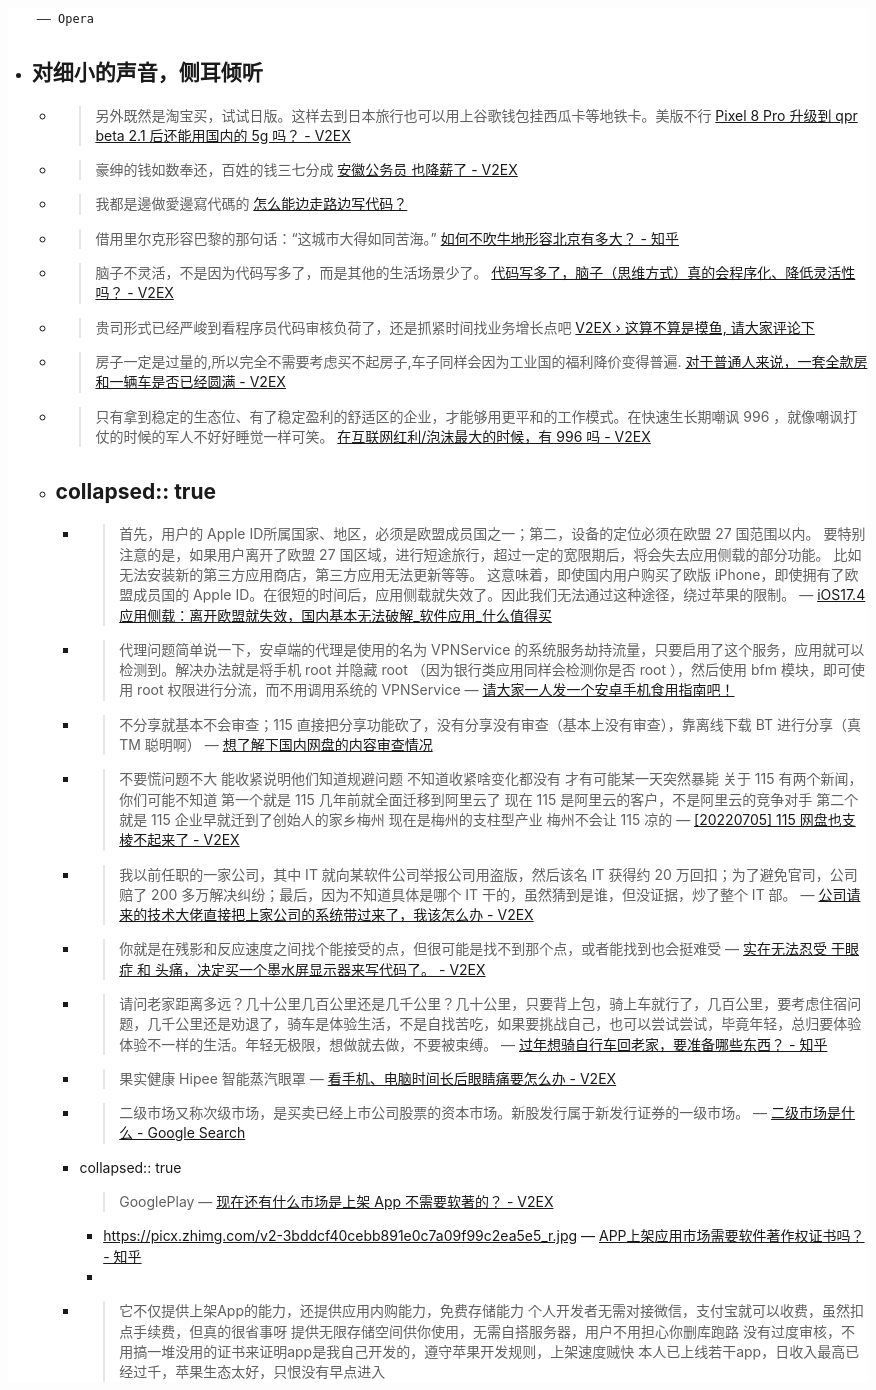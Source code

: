         —— Opera
- ## 对细小的声音，侧耳倾听
  - > 另外既然是淘宝买，试试日版。这样去到日本旅行也可以用上谷歌钱包挂西瓜卡等地铁卡。美版不行
    [Pixel 8 Pro 升级到 qpr beta 2.1 后还能用国内的 5g 吗？ - V2EX](https://www.v2ex.com/t/1023363)
  - > 豪绅的钱如数奉还，百姓的钱三七分成
    [安徽公务员 也降薪了 - V2EX](https://www.v2ex.com/t/1025806#reply38)
  - > 我都是邊做愛邊寫代碼的
    [怎么能边走路边写代码？](https://www.v2ex.com/t/1033421)
  - >借用里尔克形容巴黎的那句话：“这城市大得如同苦海。”
    [如何不吹牛地形容北京有多大？ - 知乎](https://www.zhihu.com/question/29554848/answer/46059364)
  - > 脑子不灵活，不是因为代码写多了，而是其他的生活场景少了。
    [代码写多了，脑子（思维方式）真的会程序化、降低灵活性吗？ - V2EX](https://www.v2ex.com/t/1035593)
  - > 贵司形式已经严峻到看程序员代码审核负荷了，还是抓紧时间找业务增长点吧
    [V2EX › 这算不算是摸鱼, 请大家评论下](https://www.v2ex.com/t/1045589)
  - > 房子一定是过量的,所以完全不需要考虑买不起房子,车子同样会因为工业国的福利降价变得普遍.
    [对于普通人来说，一套全款房和一辆车是否已经圆满 - V2EX](https://www.v2ex.com/t/1045386)
  - > 只有拿到稳定的生态位、有了稳定盈利的舒适区的企业，才能够用更平和的工作模式。在快速生长期嘲讽 996 ，就像嘲讽打仗的时候的军人不好好睡觉一样可笑。
    [在互联网红利/泡沫最大的时候，有 996 吗 - V2EX](https://www.v2ex.com/t/1045382)
  - collapsed:: true
    ---
    - > 首先，用户的 Apple ID所属国家、地区，必须是欧盟成员国之一；第二，设备的定位必须在欧盟 27 国范围以内。
      要特别注意的是，如果用户离开了欧盟 27 国区域，进行短途旅行，超过一定的宽限期后，将会失去应用侧载的部分功能。
      比如无法安装新的第三方应用商店，第三方应用无法更新等等。
      这意味着，即使国内用户购买了欧版 iPhone，即使拥有了欧盟成员国的 Apple ID。在很短的时间后，应用侧载就失效了。因此我们无法通过这种途径，绕过苹果的限制。
      — [iOS17.4应用侧载：离开欧盟就失效，国内基本无法破解_软件应用_什么值得买](https://post.smzdm.com/p/al82qzq8/)
    - > 代理问题简单说一下，安卓端的代理是使用的名为 VPNService 的系统服务劫持流量，只要启用了这个服务，应用就可以检测到。解决办法就是将手机 root 并隐藏 root （因为银行类应用同样会检测你是否 root ），然后使用 bfm 模块，即可使用 root 权限进行分流，而不用调用系统的 VPNService
      — [请大家一人发一个安卓手机食用指南吧！](https://www.v2ex.com/t/1038498#reply47)
    - > 不分享就基本不会审查；115 直接把分享功能砍了，没有分享没有审查（基本上没有审查），靠离线下载 BT 进行分享（真 TM 聪明啊）
      — [想了解下国内网盘的内容审查情况](https://www.v2ex.com/t/1038561#reply21)
    - > 不要慌问题不大
      能收紧说明他们知道规避问题
      不知道收紧啥变化都没有
      才有可能某一天突然暴毙
      关于 115 有两个新闻，你们可能不知道
      第一个就是 115 几年前就全面迁移到阿里云了
      现在 115 是阿里云的客户，不是阿里云的竞争对手
      第二个就是 115 企业早就迁到了创始人的家乡梅州
      现在是梅州的支柱型产业
      梅州不会让 115 凉的
      — [[20220705] 115 网盘也支棱不起来了 - V2EX](https://v2ex.com/t/864095)
    - > 我以前任职的一家公司，其中 IT 就向某软件公司举报公司用盗版，然后该名 IT 获得约 20 万回扣；为了避免官司，公司赔了 200 多万解决纠纷；最后，因为不知道具体是哪个 IT 干的，虽然猜到是谁，但没证据，炒了整个 IT 部。
      — [公司请来的技术大佬直接把上家公司的系统带过来了，我该怎么办 - V2EX](https://hk.v2ex.com/t/653580)
    - > 你就是在残影和反应速度之间找个能接受的点，但很可能是找不到那个点，或者能找到也会挺难受
      — [实在无法忍受 干眼症 和 头痛，决定买一个墨水屏显示器来写代码了。 - V2EX](https://www.v2ex.com/t/888366)
    - >请问老家距离多远？几十公里几百公里还是几千公里？几十公里，只要背上包，骑上车就行了，几百公里，要考虑住宿问题，几千公里还是劝退了，骑车是体验生活，不是自找苦吃，如果要挑战自己，也可以尝试尝试，毕竟年轻，总归要体验体验不一样的生活。年轻无极限，想做就去做，不要被束缚。
      — [过年想骑自行车回老家，要准备哪些东西？ - 知乎](https://www.zhihu.com/question/482415306)
    - > 果实健康 Hipee 智能蒸汽眼罩
      — [看手机、电脑时间长后眼睛痛要怎么办 - V2EX](https://fast.v2ex.com/t/917472)
    - > 二级市场又称次级市场，是买卖已经上市公司股票的资本市场。新股发行属于新发行证券的一级市场。
      — [二级市场是什么 - Google Search](https://www.google.com/search?q=二级市场是什么)
    - collapsed:: true
      > GooglePlay  — [现在还有什么市场是上架 App 不需要软著的？ - V2EX](https://www.v2ex.com/t/867659)
      - https://picx.zhimg.com/v2-3bddcf40cebb891e0c7a09f99c2ea5e5_r.jpg
        — [APP上架应用市场需要软件著作权证书吗？ - 知乎](https://www.zhihu.com/question/313737186)
      -
    - > 它不仅提供上架App的能力，还提供应用内购能力，免费存储能力
      个人开发者无需对接微信，支付宝就可以收费，虽然扣点手续费，但真的很省事呀
      提供无限存储空间供你使用，无需自搭服务器，用户不用担心你删库跑路
      没有过度审核，不用搞一堆没用的证书来证明app是我自己开发的，遵守苹果开发规则，上架速度贼快
      本人已上线若干app，日收入最高已经过千，苹果生态太好，只恨没有早点进入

- - - -

* **Task item**
Taking the entries above, write out exactly the lines starting with the line containing "- >请问老家距离多远？几十" and going on through the line containing "不需要软著的？ - V2EX](https://www.v2ex.com/t/867659)", both included, and nothing else.

* **Output for this exercise**
    - >请问老家距离多远？几十公里几百公里还是几千公里？几十公里，只要背上包，骑上车就行了，几百公里，要考虑住宿问题，几千公里还是劝退了，骑车是体验生活，不是自找苦吃，如果要挑战自己，也可以尝试尝试，毕竟年轻，总归要体验体验不一样的生活。年轻无极限，想做就去做，不要被束缚。
      — [过年想骑自行车回老家，要准备哪些东西？ - 知乎](https://www.zhihu.com/question/482415306)
    - > 果实健康 Hipee 智能蒸汽眼罩
      — [看手机、电脑时间长后眼睛痛要怎么办 - V2EX](https://fast.v2ex.com/t/917472)
    - > 二级市场又称次级市场，是买卖已经上市公司股票的资本市场。新股发行属于新发行证券的一级市场。
      — [二级市场是什么 - Google Search](https://www.google.com/search?q=二级市场是什么)
    - collapsed:: true
      > GooglePlay  — [现在还有什么市场是上架 App 不需要软著的？ - V2EX](https://www.v2ex.com/t/867659)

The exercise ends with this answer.